第7話 小さな綻び
市場の外れで、シャーロットは見覚えのある後ろ姿を見つけた。
「レイラさん」
振り返った女性は、一瞬驚いた顔をして、それからすぐに笑みを浮かべた。
「あら、シャーロット。噂は聞いてるわよ。森で人を助けて回ってるんですって?」
「大したことでは、まだありません」
「十分よ。あなたたちの話、あちこちで聞くようになったもの」
レイラは、今は隣街の治療院で働いているのだという。契約解除された白魔導師たちは、それぞれ別の場所で新しい居場所を見つけつつあるらしい。
「他のみんなも、元気にしていますか?」
「まあまあね。……ただ」
レイラの声が、少しだけ低くなった。
「銀剣クランの方は、あまりよくないみたい」
「よくない?」
「知り合いから聞いた話だけどね。私たちが抜けてから、小さな怪我人が増えてるんですって。ポーションの消費も、当初の見込みよりかなり多いとか」
シャーロットは、何も言わなかった。驚きはなかった。危険を避ける者がいなくなれば、危険に踏み込む回数は増える。そうなれば、怪我も増える。

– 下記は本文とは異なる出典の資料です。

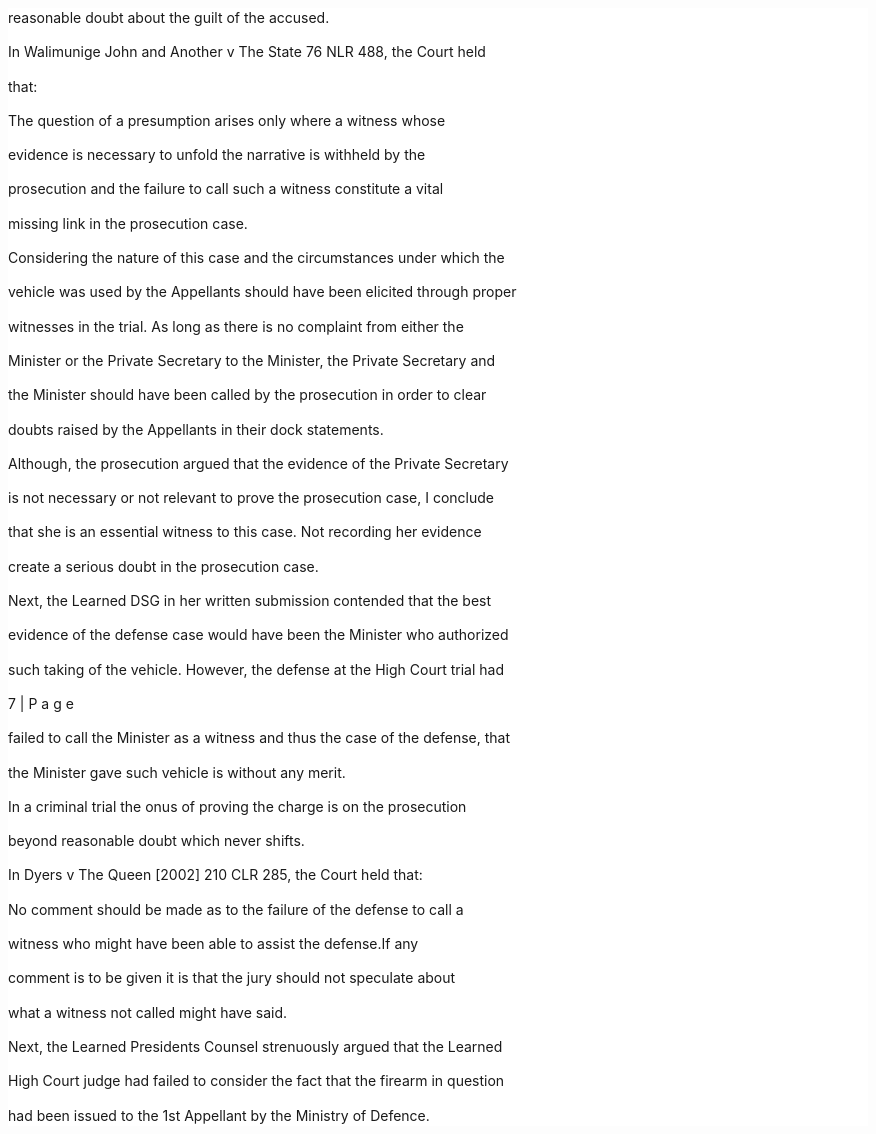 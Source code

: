 reasonable doubt about the guilt of the accused.

In Walimunige John and Another v The State 76 NLR 488, the Court held

that:

The question of a presumption arises only where a witness whose

evidence is necessary to unfold the narrative is withheld by the

prosecution and the failure to call such a witness constitute a vital

missing link in the prosecution case.

Considering the nature of this case and the circumstances under which the

vehicle was used by the Appellants should have been elicited through proper

witnesses in the trial. As long as there is no complaint from either the

Minister or the Private Secretary to the Minister, the Private Secretary and

the Minister should have been called by the prosecution in order to clear

doubts raised by the Appellants in their dock statements.

Although, the prosecution argued that the evidence of the Private Secretary

is not necessary or not relevant to prove the prosecution case, I conclude

that she is an essential witness to this case. Not recording her evidence

create a serious doubt in the prosecution case.

Next, the Learned DSG in her written submission contended that the best

evidence of the defense case would have been the Minister who authorized

such taking of the vehicle. However, the defense at the High Court trial had

7 | P a g e

failed to call the Minister as a witness and thus the case of the defense, that

the Minister gave such vehicle is without any merit.

In a criminal trial the onus of proving the charge is on the prosecution

beyond reasonable doubt which never shifts.

In Dyers v The Queen [2002] 210 CLR 285, the Court held that:

No comment should be made as to the failure of the defense to call a

witness who might have been able to assist the defense.If any

comment is to be given it is that the jury should not speculate about

what a witness not called might have said.

Next, the Learned Presidents Counsel strenuously argued that the Learned

High Court judge had failed to consider the fact that the firearm in question

had been issued to the 1st Appellant by the Ministry of Defence.
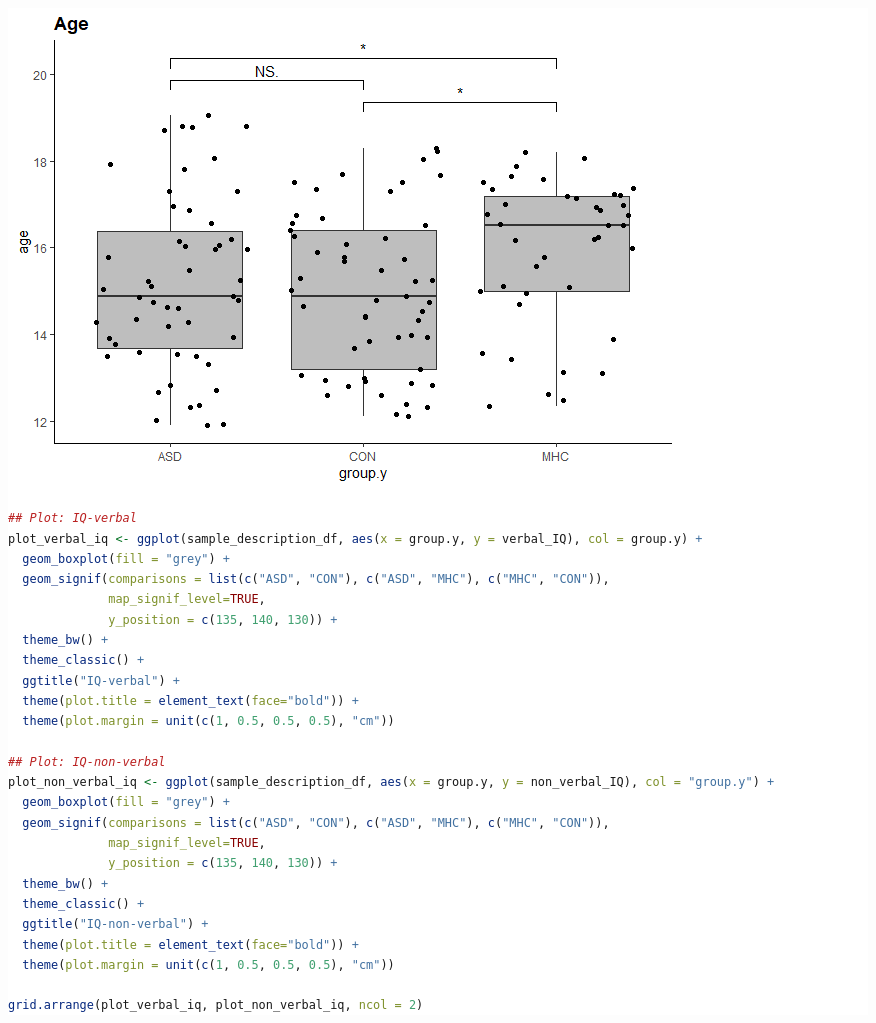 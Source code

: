 ![](MA_PN_Manipulation-Effect_files/figure-gfm/unnamed-chunk-8-1.png)

``` r
## Plot: IQ-verbal
plot_verbal_iq <- ggplot(sample_description_df, aes(x = group.y, y = verbal_IQ), col = group.y) + 
  geom_boxplot(fill = "grey") +
  geom_signif(comparisons = list(c("ASD", "CON"), c("ASD", "MHC"), c("MHC", "CON")),
              map_signif_level=TRUE,
              y_position = c(135, 140, 130)) +
  theme_bw() + 
  theme_classic() +
  ggtitle("IQ-verbal") +
  theme(plot.title = element_text(face="bold")) +
  theme(plot.margin = unit(c(1, 0.5, 0.5, 0.5), "cm"))

## Plot: IQ-non-verbal
plot_non_verbal_iq <- ggplot(sample_description_df, aes(x = group.y, y = non_verbal_IQ), col = "group.y") + 
  geom_boxplot(fill = "grey") +
  geom_signif(comparisons = list(c("ASD", "CON"), c("ASD", "MHC"), c("MHC", "CON")),
              map_signif_level=TRUE,
              y_position = c(135, 140, 130)) +
  theme_bw() + 
  theme_classic() +
  ggtitle("IQ-non-verbal") +
  theme(plot.title = element_text(face="bold")) +
  theme(plot.margin = unit(c(1, 0.5, 0.5, 0.5), "cm"))
  
grid.arrange(plot_verbal_iq, plot_non_verbal_iq, ncol = 2)
```
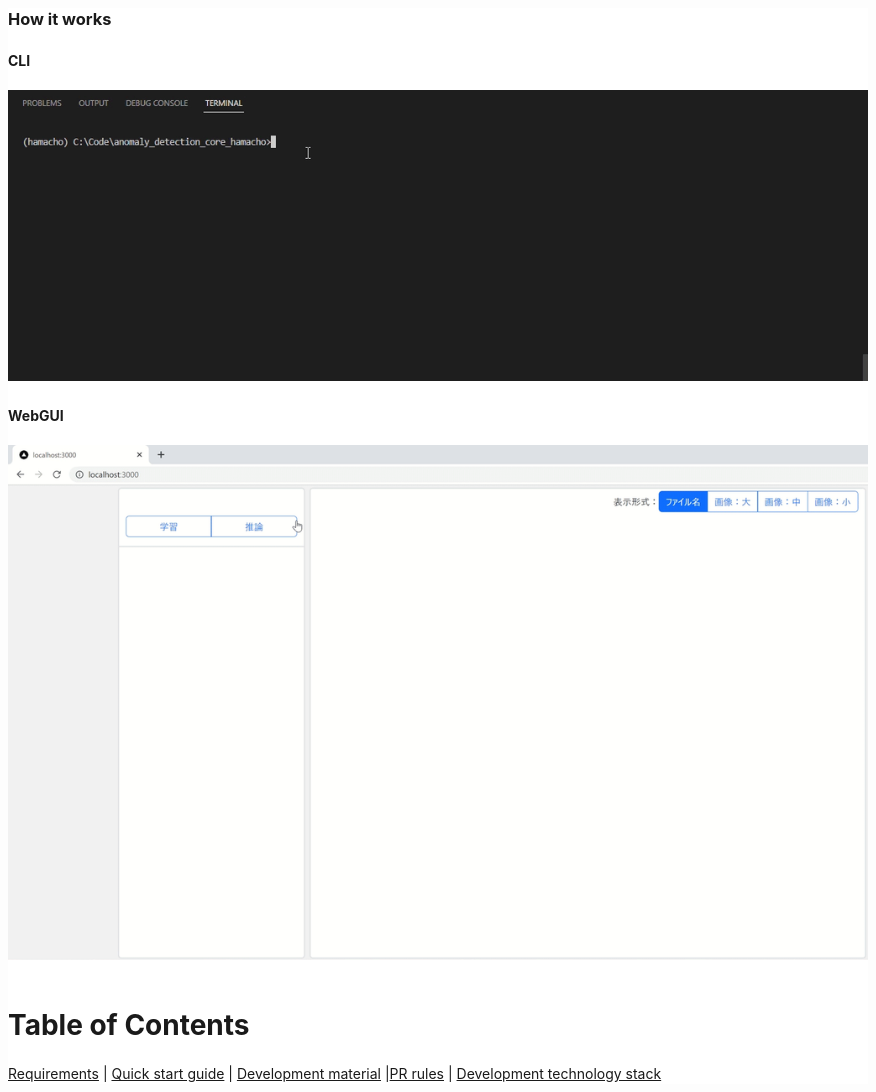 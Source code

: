 ### How it works
  #### CLI
   ![gif](docs/assets/hamacho_cli.gif)

  #### WebGUI
   ![gif](docs/assets/hamacho_gui.gif)



# Table of Contents
 [Requirements](#requirements) | [Quick start guide](#quick-start-guide) | [Development material](#develop-material) |[PR rules](#pr-rules-are-defined--described) | [Development technology stack](#dev-stacks)
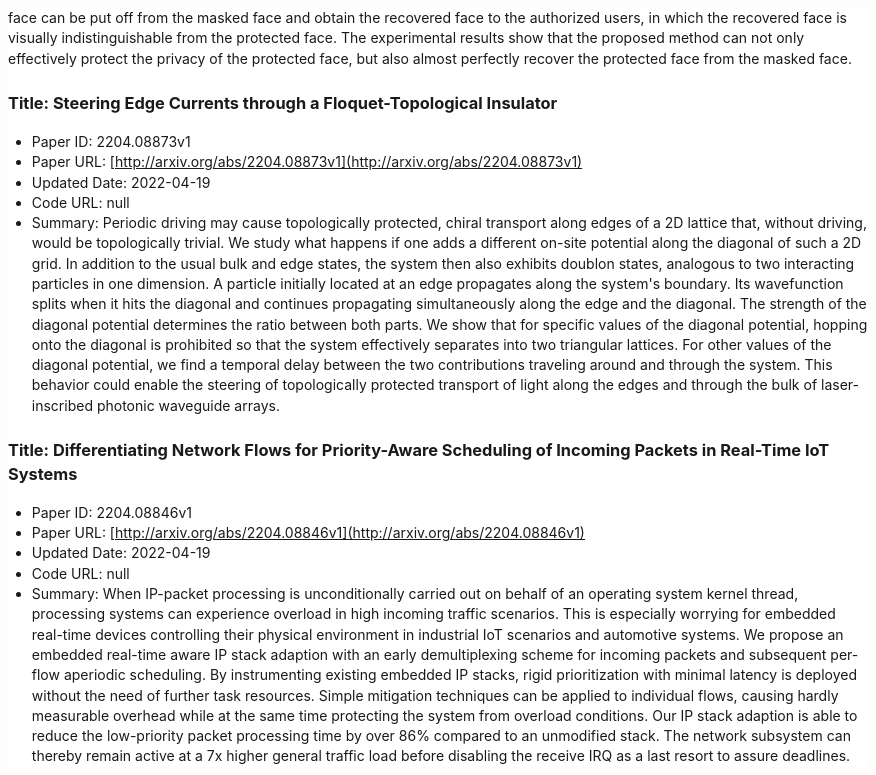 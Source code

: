 face can be put off from the masked face and obtain the recovered face to the
authorized users, in which the recovered face is visually indistinguishable
from the protected face. The experimental results show that the proposed method
can not only effectively protect the privacy of the protected face, but also
almost perfectly recover the protected face from the masked face.

### Title: Steering Edge Currents through a Floquet-Topological Insulator
* Paper ID: 2204.08873v1
* Paper URL: [http://arxiv.org/abs/2204.08873v1](http://arxiv.org/abs/2204.08873v1)
* Updated Date: 2022-04-19
* Code URL: null
* Summary: Periodic driving may cause topologically protected, chiral transport along
edges of a 2D lattice that, without driving, would be topologically trivial. We
study what happens if one adds a different on-site potential along the diagonal
of such a 2D grid. In addition to the usual bulk and edge states, the system
then also exhibits doublon states, analogous to two interacting particles in
one dimension. A particle initially located at an edge propagates along the
system's boundary. Its wavefunction splits when it hits the diagonal and
continues propagating simultaneously along the edge and the diagonal. The
strength of the diagonal potential determines the ratio between both parts. We
show that for specific values of the diagonal potential, hopping onto the
diagonal is prohibited so that the system effectively separates into two
triangular lattices. For other values of the diagonal potential, we find a
temporal delay between the two contributions traveling around and through the
system. This behavior could enable the steering of topologically protected
transport of light along the edges and through the bulk of laser-inscribed
photonic waveguide arrays.

### Title: Differentiating Network Flows for Priority-Aware Scheduling of Incoming Packets in Real-Time IoT Systems
* Paper ID: 2204.08846v1
* Paper URL: [http://arxiv.org/abs/2204.08846v1](http://arxiv.org/abs/2204.08846v1)
* Updated Date: 2022-04-19
* Code URL: null
* Summary: When IP-packet processing is unconditionally carried out on behalf of an
operating system kernel thread, processing systems can experience overload in
high incoming traffic scenarios. This is especially worrying for embedded
real-time devices controlling their physical environment in industrial IoT
scenarios and automotive systems. We propose an embedded real-time aware IP
stack adaption with an early demultiplexing scheme for incoming packets and
subsequent per-flow aperiodic scheduling. By instrumenting existing embedded IP
stacks, rigid prioritization with minimal latency is deployed without the need
of further task resources. Simple mitigation techniques can be applied to
individual flows, causing hardly measurable overhead while at the same time
protecting the system from overload conditions. Our IP stack adaption is able
to reduce the low-priority packet processing time by over 86% compared to an
unmodified stack. The network subsystem can thereby remain active at a 7x
higher general traffic load before disabling the receive IRQ as a last resort
to assure deadlines.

「でも、クランマスターはまだ方針を変えるつもりはないみたい。“体制変更直後の一時的な混乱だ”って見てるらしいわ」
レイラは、皮肉っぽく肩をすくめた。
「まあ、私たちにはもう関係のないことだけど」
「……そうですね」
あの場所が困ればいいと、思っているわけではない。
ただ、あの頃一緒に働いていた仲間たちが、まだあの場所で無理を重ねているかもしれないと思うと、心のどこかが落ち着かなかった。
「顔、暗いわよ」
レイラが、からかうように言う。
「あなたが気に病むことじゃないわ。それより、今のあなたたちの仕事の話を聞かせてよ」
シャーロットは、少しだけ表情を緩めた。
「――帰れなくなった人を、迎えに行く仕事です」
「いい仕事ね」
レイラは、そう言って微笑んだ。
*
その夜、シャーロットはリントたちに、レイラから聞いた話を短く伝えた。
「ふうん」
リントは興味なさそうに相槌を打っただけだった。ガレオンも特に反応を示さない。
ただ、フィンだけが、少し考えるような顔をした。
「もし、銀剣クランからも依頼が来たら、どうします?」
シャーロットは、しばらく黙っていた。
「――受けます。困っている人を選ぶ理由には、なりません」
その答えに、三人は、それぞれの仕方で頷いた。